The feeling throughout Neïl Beloufa’s film Kempinski (2007) is strangely dystopian and anxious. Holding a fluorescent tube light that softly glows across his mischievous face, a man haltingly describes a world in which he is the only human left; his only companions are cows, milling and lowing around him. He describes the christening of his new baby with his cow–wife accompanied by a bovine orchestra. Spoken in the present tense, these visions of the future become eerie and palpable.
‘Ethnological sci-fi documentary’ is the self-consciously contradictory way that the French–Algerian artist describes Kempinski, the captivating video at the centre of his second solo exhibition, ‘Tectonic Plates or the Jurisdiction of Shapes’. To produce Kempinski, Beloufa travelled to Mali and asked people there to describe the future in the present tense; a deceptively rudimentary premise, but one that allows the video to capture the haunted terrain between fact and faction, the familiar and the exotic, the weight of the present and visions of what’s to come.
Though all documentary is edited and framed in a way that bends reality, in Kempinski documentary slips slowly into science fiction and Beloufa’s contradictory comment becomes the only way to describe the video’s mysterious and compelling presence. The other interviewees describe talking machines, teleportation and instant satisfaction of desires, all played out in cinematically typical (though no less potent) African spaces: the jungle at night-time; a run-down trailer; mosquitoes flickering through the glare of electric lights. Shot entirely outside and at night, the video moves between shots of the subjects and of a distant floodlight mounted in a high metal tower. The tower allows Kempinski to refer to itself as a construction, but provokes the creepy, panoptic anxiety of a Big Brother figure – one whose eye is perhaps that of the watching camera.

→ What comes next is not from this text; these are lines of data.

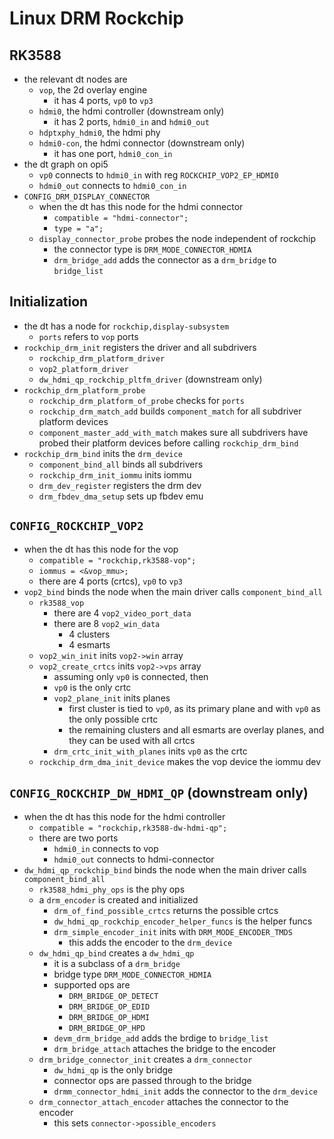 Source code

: Linux DRM Rockchip
==================

## RK3588

- the relevant dt nodes are
  - `vop`, the 2d overlay engine
    - it has 4 ports, `vp0` to `vp3`
  - `hdmi0`, the hdmi controller (downstream only)
    - it has 2 ports, `hdmi0_in` and `hdmi0_out`
  - `hdptxphy_hdmi0`, the hdmi phy
  - `hdmi0-con`, the hdmi connector (downstream only)
    - it has one port, `hdmi0_con_in`
- the dt graph on opi5
  - `vp0` connects to `hdmi0_in` with reg `ROCKCHIP_VOP2_EP_HDMI0`
  - `hdmi0_out` connects to `hdmi0_con_in`
- `CONFIG_DRM_DISPLAY_CONNECTOR`
  - when the dt has this node for the hdmi connector
    - `compatible = "hdmi-connector";`
    - `type = "a";`
  - `display_connector_probe` probes the node independent of rockchip
    - the connector type is `DRM_MODE_CONNECTOR_HDMIA`
    - `drm_bridge_add` adds the connector as a `drm_bridge` to `bridge_list`

## Initialization

- the dt has a node for `rockchip,display-subsystem`
  - `ports` refers to `vop` ports
- `rockchip_drm_init` registers the driver and all subdrivers
  - `rockchip_drm_platform_driver`
  - `vop2_platform_driver`
  - `dw_hdmi_qp_rockchip_pltfm_driver` (downstream only)
- `rockchip_drm_platform_probe`
  - `rockchip_drm_platform_of_probe` checks for `ports`
  - `rockchip_drm_match_add` builds `component_match` for all subdriver
    platform devices
  - `component_master_add_with_match` makes sure all subdrivers have probed
    their platform devices before calling `rockchip_drm_bind`
- `rockchip_drm_bind` inits the `drm_device`
  - `component_bind_all` binds all subdrivers
  - `rockchip_drm_init_iommu` inits iommu
  - `drm_dev_register` registers the drm dev
  - `drm_fbdev_dma_setup` sets up fbdev emu

## `CONFIG_ROCKCHIP_VOP2`

- when the dt has this node for the vop
  - `compatible = "rockchip,rk3588-vop";`
  - `iommus = <&vop_mmu>;`
  - there are 4 ports (crtcs), `vp0` to `vp3`
- `vop2_bind` binds the node when the main driver calls `component_bind_all`
  - `rk3588_vop`
    - there are 4 `vop2_video_port_data`
    - there are 8 `vop2_win_data`
      - 4 clusters
      - 4 esmarts
  - `vop2_win_init` inits `vop2->win` array
  - `vop2_create_crtcs` inits `vop2->vps` array
    - assuming only `vp0` is connected, then
    - `vp0` is the only crtc
    - `vop2_plane_init` inits planes
      - first cluster is tied to `vp0`, as its primary plane and with `vp0` as
        the only possible crtc
      - the remaining clusters and all esmarts are overlay planes, and they
        can be used with all crtcs
    - `drm_crtc_init_with_planes` inits `vp0` as the crtc
  - `rockchip_drm_dma_init_device` makes the vop device the iommu dev

## `CONFIG_ROCKCHIP_DW_HDMI_QP` (downstream only)

- when the dt has this node for the hdmi controller
  - `compatible = "rockchip,rk3588-dw-hdmi-qp";`
  - there are two ports
    - `hdmi0_in` connects to vop
    - `hdmi0_out` connects to hdmi-connector
- `dw_hdmi_qp_rockchip_bind` binds the node when the main driver calls
  `component_bind_all`
  - `rk3588_hdmi_phy_ops` is the phy ops
  - a `drm_encoder` is created and initialized
    - `drm_of_find_possible_crtcs` returns the possible crtcs
    - `dw_hdmi_qp_rockchip_encoder_helper_funcs` is the helper funcs
    - `drm_simple_encoder_init` inits with `DRM_MODE_ENCODER_TMDS`
      - this adds the encoder to the `drm_device`
  - `dw_hdmi_qp_bind` creates a `dw_hdmi_qp`
    - it is a subclass of a `drm_bridge`
    - bridge type `DRM_MODE_CONNECTOR_HDMIA`
    - supported ops are
      - `DRM_BRIDGE_OP_DETECT`
      - `DRM_BRIDGE_OP_EDID`
      - `DRM_BRIDGE_OP_HDMI`
      - `DRM_BRIDGE_OP_HPD`
    - `devm_drm_bridge_add` adds the brdige to `bridge_list`
    - `drm_bridge_attach` attaches the bridge to the encoder
  - `drm_bridge_connector_init` creates a `drm_connector`
    - `dw_hdmi_qp` is the only bridge
    - connector ops are passed through to the bridge
    - `drmm_connector_hdmi_init` adds the connector to the `drm_device`
  - `drm_connector_attach_encoder` attaches the connector to the encoder
    - this sets `connector->possible_encoders`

Hailing from a former French colony, Beloufa seems to be playing with our expectations (cinematic and otherwise) of Africa. Its presence as an unsettling place in the purview of the West, and the versions of the future proffered here violate such expectations. With Kempinski, Beloufa evokes Africa as a place of a strange and unknowable future, in contrast to the Western news cycle of a perpetually mired present with which we are familiar.
The grand and seamless gesture of Kempinksi was undercut (rather loudly and by all accounts intentionally) by the presence of the installation that encased it, a noisy cluster that included numerous other distinctive bodies of work. Each gesture and object in the exhibition connected back to a sense of sci-fi meta-narrative of current affairs. One sculpture showed a video of a tectonic model bending and smashing on the screen, shaking loudly with each iteration. The sculpture points towards the perennial prediction of ‘the Big One’ – an earthquake due to strike down California at any moment. Filtered through layers of distance and presence throughout his installation, Beloufa transforms the angular anxiety of what looms ahead into an enveloping beauty; a dark and anxious embrace always just coming to pass.